Why the direction field induced by the following integral curves and defined on the entire plane is non-rectifiable ?
Edit: A direction field is (locally) rectifiable if there exists, in a neighbourhood of each point, a diffeomorphism mapping it into a field of parallel directions.
This vector field is locally rectifiable but not globally rectifiable.
The proof that it is locally rectifiable would be to write down formulas for the required diffeomorphisms in a neighborhood of each point, although to do that one would need to be given formulas for the vector field itself; this should not be too difficult.
For the direction field to be globally rectifiable, there would have to be a diffeomorphism $f : \mathbb{R}^2 \to \mathbb{R}^2$ such that $Df$ takes your vector field to the horizontal vector field $\frac{d}{dx}$, hence takes each of the integral curves in your drawing to a horizontal line. To see why this is impossible, you can use orientations of integral curves.
In your picture, there are exactly two ways to continuously orient the integral curves. Any orientation of any single curve determines the entire orientation. Your diagram shows the $x_1$-axis (the line $x_2=0$) oriented towards the right, which is then extended by continuity to all integral curves. The other choice would be to orient the $x_1$-axis to the left, and then extend continuously. No matter which of those two choices you make, the horizontal integral curves in your diagram will be alternately oriented ...-left-right-lift-right-... as you move upwards from each horizontal integral curve to the next. So, for instance, in your diagram the horizontal axis $x_2=0$ is oriented to the right, and the next horizontal integral curve above it, which is probably $x_2 = 1$, is oriented to the left.
In the horizontal vector field $\frac{d}{dx}$, there are also exactly two continuous ways to orient the integral curves: all oriented to the right; or all oriented to the left. So, for instance, both of the lines $x_2=0$ and $x_2=1$ will be oriented to the right, \emph{or} both will be oriented to the left.

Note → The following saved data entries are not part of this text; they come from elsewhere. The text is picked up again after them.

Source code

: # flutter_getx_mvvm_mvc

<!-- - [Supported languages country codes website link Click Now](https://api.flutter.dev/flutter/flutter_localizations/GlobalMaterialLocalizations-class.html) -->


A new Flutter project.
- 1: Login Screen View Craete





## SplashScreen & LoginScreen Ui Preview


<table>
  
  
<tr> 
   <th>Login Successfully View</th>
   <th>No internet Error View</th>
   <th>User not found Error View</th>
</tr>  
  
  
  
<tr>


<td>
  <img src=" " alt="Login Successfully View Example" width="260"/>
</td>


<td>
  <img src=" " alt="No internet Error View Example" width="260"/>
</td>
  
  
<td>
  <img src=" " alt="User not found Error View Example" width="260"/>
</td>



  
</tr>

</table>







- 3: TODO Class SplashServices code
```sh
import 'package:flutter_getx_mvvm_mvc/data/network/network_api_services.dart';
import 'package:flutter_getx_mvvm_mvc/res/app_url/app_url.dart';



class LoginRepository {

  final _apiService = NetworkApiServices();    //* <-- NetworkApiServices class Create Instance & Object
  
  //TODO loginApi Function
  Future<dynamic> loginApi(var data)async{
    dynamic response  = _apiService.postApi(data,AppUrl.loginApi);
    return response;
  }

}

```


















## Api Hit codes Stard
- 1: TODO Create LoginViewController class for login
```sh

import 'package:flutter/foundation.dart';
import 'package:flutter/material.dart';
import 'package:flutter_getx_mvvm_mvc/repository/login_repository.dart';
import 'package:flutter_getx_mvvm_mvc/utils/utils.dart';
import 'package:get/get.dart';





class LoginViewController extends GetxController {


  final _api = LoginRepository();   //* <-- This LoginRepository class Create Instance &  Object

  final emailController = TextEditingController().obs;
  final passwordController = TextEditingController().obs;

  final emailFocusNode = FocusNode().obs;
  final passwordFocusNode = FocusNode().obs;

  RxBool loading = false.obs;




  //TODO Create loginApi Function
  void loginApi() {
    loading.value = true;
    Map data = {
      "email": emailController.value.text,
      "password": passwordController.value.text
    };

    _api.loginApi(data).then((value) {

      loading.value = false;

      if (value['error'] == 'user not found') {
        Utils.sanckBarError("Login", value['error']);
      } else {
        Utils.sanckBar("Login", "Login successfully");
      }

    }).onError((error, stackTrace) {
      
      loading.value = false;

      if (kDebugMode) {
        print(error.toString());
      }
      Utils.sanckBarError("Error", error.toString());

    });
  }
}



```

If there were a diffeomorphism between your vector field and the horizontal vector field, then there would exist a diffeomorphism $f : \mathbb{R} \to [0,1]$ which preserves the orientation of the lower boundary line $\mathbb{R} \times \{0\}$ but reverses the orientation of the upper boundary line $\mathbb{R} \times \{1\}$. But no such diffeomorphism exists: any orientation preserving diffeomorphism from an oriented manifold to itself must preserve the induced boundary orientations (this is a standard theorem in differential topology).